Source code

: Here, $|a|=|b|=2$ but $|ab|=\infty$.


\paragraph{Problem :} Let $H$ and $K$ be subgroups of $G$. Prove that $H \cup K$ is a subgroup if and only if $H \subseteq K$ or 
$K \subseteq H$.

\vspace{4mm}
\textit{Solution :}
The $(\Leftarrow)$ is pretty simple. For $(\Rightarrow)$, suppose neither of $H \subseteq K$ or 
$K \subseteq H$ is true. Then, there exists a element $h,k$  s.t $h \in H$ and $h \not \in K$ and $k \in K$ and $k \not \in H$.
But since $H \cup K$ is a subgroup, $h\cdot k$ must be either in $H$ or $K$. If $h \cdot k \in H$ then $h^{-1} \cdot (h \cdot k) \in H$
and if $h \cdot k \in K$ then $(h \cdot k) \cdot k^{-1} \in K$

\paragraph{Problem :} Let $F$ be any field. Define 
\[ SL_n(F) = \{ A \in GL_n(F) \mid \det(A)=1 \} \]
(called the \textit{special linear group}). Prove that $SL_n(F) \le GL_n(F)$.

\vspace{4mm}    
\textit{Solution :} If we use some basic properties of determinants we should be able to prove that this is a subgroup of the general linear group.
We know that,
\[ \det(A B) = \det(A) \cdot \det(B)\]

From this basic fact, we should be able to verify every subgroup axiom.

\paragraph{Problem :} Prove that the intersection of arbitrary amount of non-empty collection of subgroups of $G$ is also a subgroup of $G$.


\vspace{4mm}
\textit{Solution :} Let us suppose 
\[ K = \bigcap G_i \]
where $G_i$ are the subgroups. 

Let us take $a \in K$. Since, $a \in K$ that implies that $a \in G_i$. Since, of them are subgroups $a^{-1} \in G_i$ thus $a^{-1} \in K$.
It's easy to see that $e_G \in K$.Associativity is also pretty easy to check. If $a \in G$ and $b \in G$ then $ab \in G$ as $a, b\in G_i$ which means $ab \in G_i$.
---
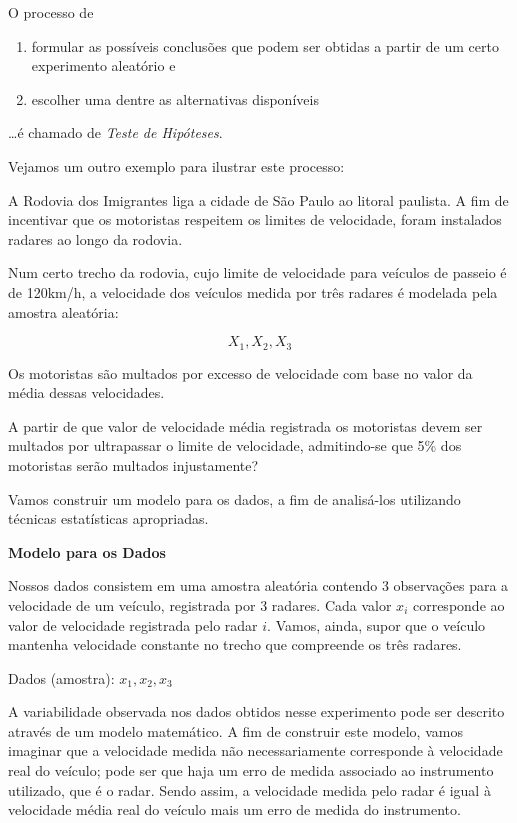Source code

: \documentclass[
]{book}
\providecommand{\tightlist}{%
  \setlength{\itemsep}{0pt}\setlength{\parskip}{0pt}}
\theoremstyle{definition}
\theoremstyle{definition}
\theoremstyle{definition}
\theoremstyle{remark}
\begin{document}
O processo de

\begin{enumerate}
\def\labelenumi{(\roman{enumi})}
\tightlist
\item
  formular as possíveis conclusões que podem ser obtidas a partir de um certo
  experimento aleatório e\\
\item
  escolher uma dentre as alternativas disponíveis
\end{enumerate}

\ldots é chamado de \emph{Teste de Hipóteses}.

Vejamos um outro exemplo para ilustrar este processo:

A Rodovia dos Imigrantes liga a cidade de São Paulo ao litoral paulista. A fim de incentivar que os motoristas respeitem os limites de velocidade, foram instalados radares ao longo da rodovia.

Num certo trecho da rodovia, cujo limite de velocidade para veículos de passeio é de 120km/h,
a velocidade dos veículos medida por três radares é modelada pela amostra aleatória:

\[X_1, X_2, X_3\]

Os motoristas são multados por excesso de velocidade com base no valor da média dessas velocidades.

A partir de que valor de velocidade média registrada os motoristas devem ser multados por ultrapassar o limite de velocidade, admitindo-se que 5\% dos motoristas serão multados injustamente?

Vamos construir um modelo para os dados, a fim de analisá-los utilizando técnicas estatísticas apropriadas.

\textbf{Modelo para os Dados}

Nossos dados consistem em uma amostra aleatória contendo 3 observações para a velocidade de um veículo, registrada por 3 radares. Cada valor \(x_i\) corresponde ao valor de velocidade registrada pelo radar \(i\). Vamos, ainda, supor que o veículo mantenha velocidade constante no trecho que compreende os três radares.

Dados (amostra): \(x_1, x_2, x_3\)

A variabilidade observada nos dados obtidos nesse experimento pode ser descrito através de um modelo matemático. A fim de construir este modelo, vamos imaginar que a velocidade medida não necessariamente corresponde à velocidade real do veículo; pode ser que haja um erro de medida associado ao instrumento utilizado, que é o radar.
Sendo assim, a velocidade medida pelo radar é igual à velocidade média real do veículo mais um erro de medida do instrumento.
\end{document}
--
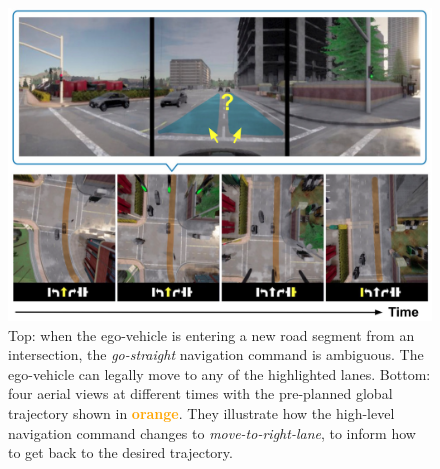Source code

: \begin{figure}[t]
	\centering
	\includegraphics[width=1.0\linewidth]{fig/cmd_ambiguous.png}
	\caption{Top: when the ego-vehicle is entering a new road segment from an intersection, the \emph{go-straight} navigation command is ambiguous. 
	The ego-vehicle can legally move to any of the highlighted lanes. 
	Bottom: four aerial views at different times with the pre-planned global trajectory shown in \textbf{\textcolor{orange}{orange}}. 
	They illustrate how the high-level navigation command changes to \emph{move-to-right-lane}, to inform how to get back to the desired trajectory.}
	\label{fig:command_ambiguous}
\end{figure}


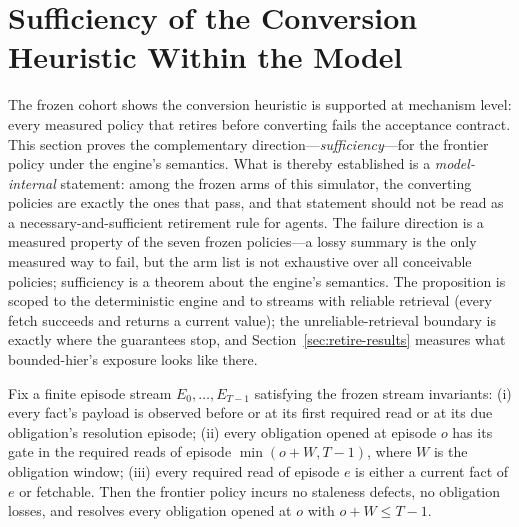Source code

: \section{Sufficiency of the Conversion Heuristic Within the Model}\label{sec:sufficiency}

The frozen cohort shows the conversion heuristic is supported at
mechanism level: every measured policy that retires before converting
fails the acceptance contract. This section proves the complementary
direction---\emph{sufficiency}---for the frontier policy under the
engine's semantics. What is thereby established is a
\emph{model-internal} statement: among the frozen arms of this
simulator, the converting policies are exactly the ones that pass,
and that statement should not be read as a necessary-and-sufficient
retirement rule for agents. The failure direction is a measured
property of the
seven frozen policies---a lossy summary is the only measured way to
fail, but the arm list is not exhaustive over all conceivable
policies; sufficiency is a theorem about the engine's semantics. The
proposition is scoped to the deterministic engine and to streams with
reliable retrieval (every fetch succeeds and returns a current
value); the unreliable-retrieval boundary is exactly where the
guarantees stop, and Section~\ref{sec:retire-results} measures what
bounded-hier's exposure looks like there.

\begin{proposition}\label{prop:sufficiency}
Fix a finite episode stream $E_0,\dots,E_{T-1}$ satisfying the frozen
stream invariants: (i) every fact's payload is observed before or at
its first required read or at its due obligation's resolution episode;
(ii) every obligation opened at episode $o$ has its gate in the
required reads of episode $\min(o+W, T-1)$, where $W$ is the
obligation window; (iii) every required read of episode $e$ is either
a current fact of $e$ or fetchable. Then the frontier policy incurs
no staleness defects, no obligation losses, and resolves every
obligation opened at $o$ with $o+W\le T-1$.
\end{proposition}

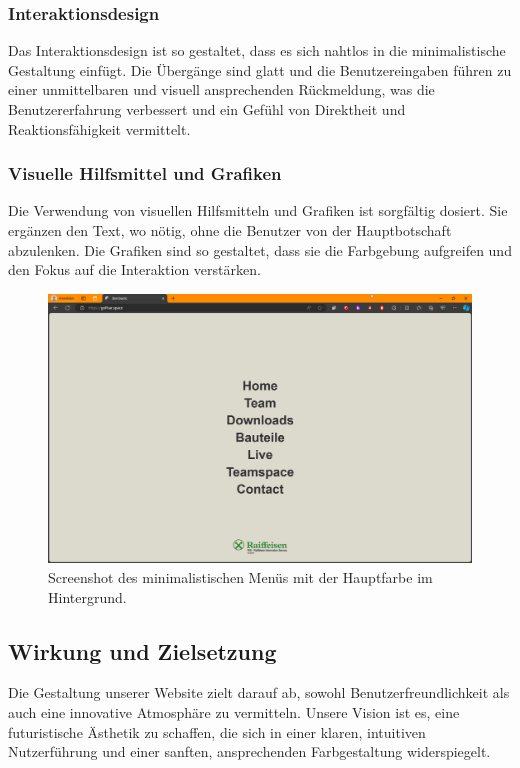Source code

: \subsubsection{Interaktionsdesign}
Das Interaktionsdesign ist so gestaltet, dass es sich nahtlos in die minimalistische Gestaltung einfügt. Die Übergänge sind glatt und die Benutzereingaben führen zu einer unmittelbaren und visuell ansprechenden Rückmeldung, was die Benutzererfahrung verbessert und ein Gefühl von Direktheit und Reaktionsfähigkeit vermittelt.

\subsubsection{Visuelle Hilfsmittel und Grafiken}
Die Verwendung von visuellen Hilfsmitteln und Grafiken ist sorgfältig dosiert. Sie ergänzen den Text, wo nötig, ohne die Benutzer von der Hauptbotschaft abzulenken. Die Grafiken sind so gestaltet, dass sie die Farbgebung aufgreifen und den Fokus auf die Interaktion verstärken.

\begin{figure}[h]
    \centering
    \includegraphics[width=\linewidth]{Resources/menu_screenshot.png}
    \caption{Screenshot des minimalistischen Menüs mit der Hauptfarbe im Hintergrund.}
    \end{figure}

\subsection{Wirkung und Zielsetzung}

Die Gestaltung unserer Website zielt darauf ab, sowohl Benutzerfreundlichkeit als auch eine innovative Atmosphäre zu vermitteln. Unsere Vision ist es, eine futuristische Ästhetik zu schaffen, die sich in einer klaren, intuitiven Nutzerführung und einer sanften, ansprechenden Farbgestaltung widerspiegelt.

## Assignment
All lines in the listing above from the line containing "general linear group." to the line containing "From this basic", inclusive, should be retyped exactly; no other lines should appear.

## Exercise solution
\textit{Solution :} If we use some basic properties of determinants we should be able to prove that this is a subgroup of the general linear group.
We know that,
\[ \det(A B) = \det(A) \cdot \det(B)\]

From this basic fact, we should be able to verify every subgroup axiom.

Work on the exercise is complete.